Nunca pensei na morte como uma coisa ruim, mas sim como algo natural que vem porque tinha que vir, mas até então, nunca tinha enxergado, presenciado, sentido realmente o que era morrer. Não, eu não morri, mas é como se fosse. Sinto como se meu coração estivesse dilacerado desde o maldito momento em que atendi aquela ligação. Quando algum parente ou conhecido que não costuma ligar muito o faz no meio da madrugada, só pode significar uma coisa: alguém morreu. E assim foi feito.

Meu namorado se foi. Frank se foi. Nada poderia ser pior para mim nesse momento do que isso. Minha vida anda uma bagunça, meu irmão no meu pé, minha mãe só sabe encher o saco e eu não ando tendo criatividade nem para meus desenhos. Sempre que toco em uma folha de papel em branco, tudo o que sinto vontade de fazer é rabisca-la sem sentido até que a mesma se rasgue e eu me irrite e termine de rasga-la, colocando toda a raiva que está presente em mim.
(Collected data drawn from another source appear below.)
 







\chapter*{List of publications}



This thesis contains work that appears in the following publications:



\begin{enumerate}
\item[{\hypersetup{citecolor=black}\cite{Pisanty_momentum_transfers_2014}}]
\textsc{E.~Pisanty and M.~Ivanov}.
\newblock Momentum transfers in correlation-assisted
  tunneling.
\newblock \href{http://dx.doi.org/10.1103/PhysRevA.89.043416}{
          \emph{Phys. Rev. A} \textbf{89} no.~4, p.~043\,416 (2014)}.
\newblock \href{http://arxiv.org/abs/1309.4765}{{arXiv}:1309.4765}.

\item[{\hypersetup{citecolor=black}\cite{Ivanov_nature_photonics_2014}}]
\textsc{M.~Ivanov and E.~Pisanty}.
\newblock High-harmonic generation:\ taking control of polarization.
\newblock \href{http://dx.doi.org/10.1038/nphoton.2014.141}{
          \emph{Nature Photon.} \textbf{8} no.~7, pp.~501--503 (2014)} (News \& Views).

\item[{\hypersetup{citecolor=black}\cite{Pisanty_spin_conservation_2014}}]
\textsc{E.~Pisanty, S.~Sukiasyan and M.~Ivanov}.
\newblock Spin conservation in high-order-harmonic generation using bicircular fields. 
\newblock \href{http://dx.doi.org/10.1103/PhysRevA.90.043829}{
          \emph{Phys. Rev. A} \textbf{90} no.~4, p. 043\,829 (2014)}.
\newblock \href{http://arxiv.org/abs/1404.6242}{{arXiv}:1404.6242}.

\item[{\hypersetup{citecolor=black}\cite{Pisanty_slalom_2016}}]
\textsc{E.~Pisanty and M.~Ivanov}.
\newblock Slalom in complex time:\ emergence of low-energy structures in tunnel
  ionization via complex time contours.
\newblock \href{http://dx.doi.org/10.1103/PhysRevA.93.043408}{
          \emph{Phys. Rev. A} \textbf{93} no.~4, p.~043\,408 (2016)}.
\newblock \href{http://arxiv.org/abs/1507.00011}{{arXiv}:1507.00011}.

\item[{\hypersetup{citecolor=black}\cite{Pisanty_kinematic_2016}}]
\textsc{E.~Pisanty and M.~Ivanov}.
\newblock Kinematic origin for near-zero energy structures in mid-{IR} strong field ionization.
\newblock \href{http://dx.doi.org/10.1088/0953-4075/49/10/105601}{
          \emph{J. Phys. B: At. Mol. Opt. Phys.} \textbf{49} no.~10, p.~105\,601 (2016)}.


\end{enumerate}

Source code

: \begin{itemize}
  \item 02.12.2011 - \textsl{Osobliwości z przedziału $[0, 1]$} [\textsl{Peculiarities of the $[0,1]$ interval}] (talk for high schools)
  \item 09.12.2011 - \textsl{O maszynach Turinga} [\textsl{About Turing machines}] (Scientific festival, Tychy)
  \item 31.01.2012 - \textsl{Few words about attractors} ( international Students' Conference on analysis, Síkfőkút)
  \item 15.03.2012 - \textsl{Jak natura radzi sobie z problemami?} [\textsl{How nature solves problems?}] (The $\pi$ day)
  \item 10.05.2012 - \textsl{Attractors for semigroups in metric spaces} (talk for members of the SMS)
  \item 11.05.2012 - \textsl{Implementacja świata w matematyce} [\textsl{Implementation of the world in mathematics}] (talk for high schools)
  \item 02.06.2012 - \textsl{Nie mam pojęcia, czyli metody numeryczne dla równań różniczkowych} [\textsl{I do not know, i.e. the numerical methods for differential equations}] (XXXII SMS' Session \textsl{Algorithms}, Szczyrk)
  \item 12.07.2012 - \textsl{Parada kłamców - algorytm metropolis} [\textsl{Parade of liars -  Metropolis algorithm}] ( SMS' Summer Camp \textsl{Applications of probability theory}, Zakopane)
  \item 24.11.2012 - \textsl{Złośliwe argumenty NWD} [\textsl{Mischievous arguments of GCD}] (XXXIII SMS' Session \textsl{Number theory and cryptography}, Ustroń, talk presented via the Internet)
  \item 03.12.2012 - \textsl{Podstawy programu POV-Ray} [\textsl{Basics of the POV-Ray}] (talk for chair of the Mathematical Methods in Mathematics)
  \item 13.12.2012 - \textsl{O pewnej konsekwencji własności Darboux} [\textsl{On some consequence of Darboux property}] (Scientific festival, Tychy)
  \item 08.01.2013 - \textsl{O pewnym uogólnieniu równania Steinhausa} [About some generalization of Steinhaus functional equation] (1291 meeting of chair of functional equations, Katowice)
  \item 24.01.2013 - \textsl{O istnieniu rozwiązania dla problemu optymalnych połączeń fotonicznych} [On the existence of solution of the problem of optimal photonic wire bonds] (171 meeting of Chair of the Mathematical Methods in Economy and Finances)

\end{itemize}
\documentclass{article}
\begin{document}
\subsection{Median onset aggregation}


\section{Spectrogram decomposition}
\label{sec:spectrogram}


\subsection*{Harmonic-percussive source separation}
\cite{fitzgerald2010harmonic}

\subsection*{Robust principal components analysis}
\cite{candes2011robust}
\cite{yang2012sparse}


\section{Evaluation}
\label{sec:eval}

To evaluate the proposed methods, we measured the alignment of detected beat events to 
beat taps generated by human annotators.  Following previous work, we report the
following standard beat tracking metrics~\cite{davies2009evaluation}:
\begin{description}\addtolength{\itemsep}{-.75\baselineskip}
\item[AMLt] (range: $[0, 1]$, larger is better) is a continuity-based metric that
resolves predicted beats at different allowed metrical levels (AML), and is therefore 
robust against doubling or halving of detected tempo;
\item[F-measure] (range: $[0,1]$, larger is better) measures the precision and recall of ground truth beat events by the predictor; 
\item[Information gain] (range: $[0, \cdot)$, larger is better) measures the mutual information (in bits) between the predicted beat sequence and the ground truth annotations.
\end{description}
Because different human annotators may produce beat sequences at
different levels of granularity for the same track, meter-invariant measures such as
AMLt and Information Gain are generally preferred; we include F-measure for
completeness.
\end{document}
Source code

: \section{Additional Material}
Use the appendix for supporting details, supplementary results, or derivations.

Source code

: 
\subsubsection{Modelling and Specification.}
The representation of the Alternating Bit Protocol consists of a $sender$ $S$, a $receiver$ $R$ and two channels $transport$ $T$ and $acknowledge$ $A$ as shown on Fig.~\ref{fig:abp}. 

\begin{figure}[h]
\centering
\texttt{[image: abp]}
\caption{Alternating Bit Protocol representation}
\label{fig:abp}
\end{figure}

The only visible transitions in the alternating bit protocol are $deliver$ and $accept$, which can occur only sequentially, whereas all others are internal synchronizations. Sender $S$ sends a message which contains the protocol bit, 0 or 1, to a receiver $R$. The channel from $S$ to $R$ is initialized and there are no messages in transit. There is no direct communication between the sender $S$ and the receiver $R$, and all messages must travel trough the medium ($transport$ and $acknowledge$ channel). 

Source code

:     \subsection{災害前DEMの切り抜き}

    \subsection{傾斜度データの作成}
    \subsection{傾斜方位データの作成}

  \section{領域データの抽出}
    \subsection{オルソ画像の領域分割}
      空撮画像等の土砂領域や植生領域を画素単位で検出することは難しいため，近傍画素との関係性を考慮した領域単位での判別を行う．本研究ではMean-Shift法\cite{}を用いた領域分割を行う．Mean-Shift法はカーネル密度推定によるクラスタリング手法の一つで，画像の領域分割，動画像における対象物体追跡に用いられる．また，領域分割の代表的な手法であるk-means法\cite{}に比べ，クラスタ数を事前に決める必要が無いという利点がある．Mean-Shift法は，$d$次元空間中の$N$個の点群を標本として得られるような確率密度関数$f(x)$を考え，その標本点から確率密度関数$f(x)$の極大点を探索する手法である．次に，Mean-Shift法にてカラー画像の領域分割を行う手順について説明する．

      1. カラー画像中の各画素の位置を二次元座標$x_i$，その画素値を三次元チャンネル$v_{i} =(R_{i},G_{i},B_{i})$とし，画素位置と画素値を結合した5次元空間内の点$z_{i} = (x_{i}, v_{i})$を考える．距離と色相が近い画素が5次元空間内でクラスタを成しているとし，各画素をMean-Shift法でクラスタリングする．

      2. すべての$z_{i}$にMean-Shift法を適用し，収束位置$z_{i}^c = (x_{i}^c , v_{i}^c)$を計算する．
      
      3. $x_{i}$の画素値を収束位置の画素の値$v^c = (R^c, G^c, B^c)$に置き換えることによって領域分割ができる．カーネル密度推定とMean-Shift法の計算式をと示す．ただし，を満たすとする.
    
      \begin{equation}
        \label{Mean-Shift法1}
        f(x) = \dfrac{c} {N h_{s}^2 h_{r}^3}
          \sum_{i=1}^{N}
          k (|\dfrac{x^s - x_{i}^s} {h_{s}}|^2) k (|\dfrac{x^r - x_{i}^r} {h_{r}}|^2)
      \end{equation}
Nem mesmo música tem conseguido me ajudar com isso, na verdade, eu tenho me irritado ainda mais com qualquer tipo de som. Tenho tentado me aproximar mais da minha família, como era quando eu era criança, mas parece que só os afasto. Em um minuto estou bem e em outro não, provavelmente isso os deixa loucos. Provavelmente não, com certeza! Porque se até eu não me aguento, imagine os outros.